Plain-text document sources:
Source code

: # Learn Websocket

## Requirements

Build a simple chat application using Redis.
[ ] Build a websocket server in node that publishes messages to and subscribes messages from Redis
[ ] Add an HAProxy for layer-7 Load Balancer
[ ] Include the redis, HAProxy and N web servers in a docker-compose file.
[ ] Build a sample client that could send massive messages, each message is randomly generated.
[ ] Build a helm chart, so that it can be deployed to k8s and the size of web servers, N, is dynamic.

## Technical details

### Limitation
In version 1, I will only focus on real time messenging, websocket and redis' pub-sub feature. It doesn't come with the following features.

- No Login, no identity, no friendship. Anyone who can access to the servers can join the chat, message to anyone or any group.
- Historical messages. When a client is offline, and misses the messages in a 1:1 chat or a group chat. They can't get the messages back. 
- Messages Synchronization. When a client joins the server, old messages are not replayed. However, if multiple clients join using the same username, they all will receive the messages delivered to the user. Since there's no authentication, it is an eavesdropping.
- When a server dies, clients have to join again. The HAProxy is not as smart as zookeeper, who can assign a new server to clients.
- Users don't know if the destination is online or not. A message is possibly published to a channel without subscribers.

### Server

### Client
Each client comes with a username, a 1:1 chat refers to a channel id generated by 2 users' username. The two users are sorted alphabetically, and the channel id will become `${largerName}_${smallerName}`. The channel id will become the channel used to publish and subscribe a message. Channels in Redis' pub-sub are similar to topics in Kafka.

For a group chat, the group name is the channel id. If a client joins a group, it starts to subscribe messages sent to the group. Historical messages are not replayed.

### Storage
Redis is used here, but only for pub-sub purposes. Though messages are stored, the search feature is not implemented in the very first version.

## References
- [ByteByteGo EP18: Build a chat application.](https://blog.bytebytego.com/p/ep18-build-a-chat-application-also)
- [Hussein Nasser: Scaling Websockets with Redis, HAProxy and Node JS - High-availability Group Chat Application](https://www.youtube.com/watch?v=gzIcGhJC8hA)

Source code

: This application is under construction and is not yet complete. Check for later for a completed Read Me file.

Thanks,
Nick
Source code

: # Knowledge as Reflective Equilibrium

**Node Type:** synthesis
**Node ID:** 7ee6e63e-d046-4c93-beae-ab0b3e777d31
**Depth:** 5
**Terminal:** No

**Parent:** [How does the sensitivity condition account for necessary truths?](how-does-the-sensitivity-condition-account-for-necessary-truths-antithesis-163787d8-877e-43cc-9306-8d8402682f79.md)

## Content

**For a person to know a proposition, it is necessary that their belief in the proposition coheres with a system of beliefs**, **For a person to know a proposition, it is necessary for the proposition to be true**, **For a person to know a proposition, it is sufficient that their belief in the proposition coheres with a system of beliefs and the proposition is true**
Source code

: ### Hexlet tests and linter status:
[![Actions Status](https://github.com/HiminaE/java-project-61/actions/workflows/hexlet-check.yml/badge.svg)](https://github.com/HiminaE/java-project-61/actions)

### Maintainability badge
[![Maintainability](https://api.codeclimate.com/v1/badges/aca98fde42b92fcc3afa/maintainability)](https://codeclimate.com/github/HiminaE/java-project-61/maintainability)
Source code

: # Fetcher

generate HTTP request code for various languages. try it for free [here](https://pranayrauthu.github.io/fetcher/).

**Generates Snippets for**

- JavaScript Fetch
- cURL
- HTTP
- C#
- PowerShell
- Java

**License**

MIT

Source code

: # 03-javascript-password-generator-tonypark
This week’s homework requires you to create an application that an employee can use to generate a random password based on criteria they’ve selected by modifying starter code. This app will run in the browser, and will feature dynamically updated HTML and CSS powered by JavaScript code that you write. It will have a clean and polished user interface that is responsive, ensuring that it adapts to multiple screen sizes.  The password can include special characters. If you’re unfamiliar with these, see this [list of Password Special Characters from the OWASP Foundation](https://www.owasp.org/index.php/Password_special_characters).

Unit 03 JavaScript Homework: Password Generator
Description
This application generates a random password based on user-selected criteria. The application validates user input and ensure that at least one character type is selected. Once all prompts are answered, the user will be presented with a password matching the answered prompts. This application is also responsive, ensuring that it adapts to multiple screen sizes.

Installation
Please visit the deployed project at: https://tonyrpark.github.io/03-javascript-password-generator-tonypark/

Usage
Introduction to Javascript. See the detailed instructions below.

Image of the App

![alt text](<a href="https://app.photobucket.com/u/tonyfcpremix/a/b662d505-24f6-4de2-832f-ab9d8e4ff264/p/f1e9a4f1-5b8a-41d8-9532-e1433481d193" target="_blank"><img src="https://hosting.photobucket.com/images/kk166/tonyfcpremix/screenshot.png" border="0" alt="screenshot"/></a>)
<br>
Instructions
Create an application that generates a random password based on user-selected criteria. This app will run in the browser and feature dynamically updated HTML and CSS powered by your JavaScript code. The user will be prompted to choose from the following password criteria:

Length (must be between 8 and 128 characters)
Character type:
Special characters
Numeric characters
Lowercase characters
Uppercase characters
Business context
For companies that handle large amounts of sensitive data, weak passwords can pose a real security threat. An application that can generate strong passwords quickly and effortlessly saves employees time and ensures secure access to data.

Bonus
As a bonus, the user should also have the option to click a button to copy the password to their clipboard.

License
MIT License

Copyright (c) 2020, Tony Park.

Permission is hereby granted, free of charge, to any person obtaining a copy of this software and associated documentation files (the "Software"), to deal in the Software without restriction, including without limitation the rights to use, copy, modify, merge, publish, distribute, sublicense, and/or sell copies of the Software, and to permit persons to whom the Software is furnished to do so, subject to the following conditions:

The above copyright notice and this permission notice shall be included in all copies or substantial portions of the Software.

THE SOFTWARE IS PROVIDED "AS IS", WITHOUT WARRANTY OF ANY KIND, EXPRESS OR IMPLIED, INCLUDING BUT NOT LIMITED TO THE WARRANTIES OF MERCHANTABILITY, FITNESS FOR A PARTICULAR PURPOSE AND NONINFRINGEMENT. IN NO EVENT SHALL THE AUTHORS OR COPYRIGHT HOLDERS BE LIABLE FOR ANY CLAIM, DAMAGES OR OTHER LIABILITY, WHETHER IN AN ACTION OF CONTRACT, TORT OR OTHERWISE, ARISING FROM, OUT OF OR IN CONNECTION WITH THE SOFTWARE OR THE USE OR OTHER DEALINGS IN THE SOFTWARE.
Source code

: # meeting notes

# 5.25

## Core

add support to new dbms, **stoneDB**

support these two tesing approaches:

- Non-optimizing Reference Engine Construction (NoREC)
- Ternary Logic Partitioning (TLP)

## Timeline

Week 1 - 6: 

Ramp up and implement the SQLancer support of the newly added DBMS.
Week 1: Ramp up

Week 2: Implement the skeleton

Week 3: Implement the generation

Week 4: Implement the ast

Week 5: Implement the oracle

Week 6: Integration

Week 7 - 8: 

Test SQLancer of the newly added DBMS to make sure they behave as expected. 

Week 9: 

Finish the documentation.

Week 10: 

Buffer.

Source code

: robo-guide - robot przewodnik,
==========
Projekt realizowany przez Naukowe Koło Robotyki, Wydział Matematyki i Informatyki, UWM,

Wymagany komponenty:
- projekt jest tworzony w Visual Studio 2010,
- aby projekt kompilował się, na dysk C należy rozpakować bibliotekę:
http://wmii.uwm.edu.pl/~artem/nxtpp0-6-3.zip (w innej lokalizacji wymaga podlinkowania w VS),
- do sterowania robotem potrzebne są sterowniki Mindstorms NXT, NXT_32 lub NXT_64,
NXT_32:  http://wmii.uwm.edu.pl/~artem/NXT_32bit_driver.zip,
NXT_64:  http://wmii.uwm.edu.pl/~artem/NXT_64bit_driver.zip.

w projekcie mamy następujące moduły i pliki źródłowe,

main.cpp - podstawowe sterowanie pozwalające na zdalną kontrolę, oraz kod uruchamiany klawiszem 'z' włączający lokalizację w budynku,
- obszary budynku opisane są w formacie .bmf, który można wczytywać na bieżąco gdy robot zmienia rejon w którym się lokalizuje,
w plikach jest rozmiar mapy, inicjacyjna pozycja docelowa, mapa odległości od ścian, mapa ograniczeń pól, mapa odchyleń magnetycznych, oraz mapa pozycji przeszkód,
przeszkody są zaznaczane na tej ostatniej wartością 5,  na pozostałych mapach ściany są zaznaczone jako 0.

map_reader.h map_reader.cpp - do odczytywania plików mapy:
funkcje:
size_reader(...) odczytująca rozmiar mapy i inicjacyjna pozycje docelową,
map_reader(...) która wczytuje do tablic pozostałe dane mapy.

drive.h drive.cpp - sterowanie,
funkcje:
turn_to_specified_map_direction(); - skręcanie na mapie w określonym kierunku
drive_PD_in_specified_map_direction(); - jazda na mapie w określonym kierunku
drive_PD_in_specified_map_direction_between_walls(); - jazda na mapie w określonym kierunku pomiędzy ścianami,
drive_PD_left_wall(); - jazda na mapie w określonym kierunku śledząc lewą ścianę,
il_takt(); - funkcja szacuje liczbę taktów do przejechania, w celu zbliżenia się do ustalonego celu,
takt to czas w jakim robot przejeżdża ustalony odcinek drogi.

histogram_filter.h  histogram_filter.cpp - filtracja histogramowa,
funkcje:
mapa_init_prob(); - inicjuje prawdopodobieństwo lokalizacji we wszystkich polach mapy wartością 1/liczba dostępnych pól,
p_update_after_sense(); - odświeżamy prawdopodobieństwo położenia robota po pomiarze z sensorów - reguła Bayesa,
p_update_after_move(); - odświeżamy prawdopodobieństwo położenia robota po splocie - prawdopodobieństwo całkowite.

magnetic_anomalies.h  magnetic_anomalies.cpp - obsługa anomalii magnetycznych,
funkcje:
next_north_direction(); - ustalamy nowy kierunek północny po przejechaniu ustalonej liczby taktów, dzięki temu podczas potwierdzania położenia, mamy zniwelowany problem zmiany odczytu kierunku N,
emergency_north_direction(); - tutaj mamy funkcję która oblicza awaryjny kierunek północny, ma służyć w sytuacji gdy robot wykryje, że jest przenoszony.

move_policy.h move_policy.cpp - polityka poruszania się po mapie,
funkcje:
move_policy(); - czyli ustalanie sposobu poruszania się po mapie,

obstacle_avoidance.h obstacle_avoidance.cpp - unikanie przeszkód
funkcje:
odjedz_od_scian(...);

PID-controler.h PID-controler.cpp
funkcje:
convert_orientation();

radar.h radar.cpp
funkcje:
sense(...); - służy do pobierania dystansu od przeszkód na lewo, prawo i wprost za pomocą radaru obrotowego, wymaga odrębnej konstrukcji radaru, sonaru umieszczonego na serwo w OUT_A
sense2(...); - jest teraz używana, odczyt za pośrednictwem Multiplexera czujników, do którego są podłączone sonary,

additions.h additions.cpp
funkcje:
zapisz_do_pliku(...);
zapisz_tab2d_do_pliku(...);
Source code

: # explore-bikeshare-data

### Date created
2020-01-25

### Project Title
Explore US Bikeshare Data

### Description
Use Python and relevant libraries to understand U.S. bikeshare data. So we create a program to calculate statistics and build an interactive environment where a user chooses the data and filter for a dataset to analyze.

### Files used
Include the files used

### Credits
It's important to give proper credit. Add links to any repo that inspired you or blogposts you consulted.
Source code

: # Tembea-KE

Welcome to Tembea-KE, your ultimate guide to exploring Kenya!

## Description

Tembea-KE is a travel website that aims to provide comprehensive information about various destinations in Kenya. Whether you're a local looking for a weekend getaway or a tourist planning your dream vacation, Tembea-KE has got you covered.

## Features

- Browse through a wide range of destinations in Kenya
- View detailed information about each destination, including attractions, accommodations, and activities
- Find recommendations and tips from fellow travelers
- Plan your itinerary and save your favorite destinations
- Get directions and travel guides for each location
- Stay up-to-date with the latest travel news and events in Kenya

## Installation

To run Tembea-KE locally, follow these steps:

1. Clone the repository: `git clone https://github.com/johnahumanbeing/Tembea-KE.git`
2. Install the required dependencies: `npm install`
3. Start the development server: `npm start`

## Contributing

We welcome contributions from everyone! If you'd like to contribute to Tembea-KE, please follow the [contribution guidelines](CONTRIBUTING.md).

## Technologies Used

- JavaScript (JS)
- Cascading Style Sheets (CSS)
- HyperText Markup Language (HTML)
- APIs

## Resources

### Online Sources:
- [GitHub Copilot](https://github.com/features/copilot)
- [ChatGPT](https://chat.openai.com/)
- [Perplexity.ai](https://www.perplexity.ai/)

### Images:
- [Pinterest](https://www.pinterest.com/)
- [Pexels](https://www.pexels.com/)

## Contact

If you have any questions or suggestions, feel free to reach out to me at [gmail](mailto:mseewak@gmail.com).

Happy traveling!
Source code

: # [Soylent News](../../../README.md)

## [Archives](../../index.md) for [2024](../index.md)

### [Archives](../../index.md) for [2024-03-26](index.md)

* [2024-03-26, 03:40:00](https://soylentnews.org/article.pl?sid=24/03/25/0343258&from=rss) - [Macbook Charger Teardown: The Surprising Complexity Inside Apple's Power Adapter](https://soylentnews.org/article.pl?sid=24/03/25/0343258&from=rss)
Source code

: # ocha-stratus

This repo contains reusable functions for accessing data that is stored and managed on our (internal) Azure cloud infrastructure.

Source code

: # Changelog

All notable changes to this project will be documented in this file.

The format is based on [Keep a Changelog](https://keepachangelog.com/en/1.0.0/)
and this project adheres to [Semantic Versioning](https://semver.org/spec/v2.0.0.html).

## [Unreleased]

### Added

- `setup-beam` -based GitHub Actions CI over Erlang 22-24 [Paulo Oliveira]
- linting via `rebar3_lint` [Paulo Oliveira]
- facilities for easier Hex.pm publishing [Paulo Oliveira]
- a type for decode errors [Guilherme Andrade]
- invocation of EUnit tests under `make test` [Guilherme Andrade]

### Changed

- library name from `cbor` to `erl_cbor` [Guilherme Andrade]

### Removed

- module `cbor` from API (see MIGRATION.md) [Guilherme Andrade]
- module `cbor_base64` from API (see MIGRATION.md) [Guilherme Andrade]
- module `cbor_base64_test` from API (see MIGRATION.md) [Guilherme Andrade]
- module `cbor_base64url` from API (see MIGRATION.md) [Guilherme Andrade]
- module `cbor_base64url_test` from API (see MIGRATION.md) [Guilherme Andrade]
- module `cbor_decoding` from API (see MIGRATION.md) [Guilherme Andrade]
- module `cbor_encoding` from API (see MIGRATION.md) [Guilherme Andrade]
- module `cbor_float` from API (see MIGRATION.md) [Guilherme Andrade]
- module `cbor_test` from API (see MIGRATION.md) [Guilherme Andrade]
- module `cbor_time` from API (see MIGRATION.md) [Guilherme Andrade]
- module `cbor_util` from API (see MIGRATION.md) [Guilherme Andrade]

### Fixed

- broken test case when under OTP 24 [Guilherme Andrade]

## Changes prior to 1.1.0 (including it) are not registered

To do:
Once the line with "- broken test" is found, transcribe it and each line after it through the final line of the entries, exactly and only.

Result of this task:
- broken test case when under OTP 24 [Guilherme Andrade]

## Changes prior to 1.1.0 (including it) are not registered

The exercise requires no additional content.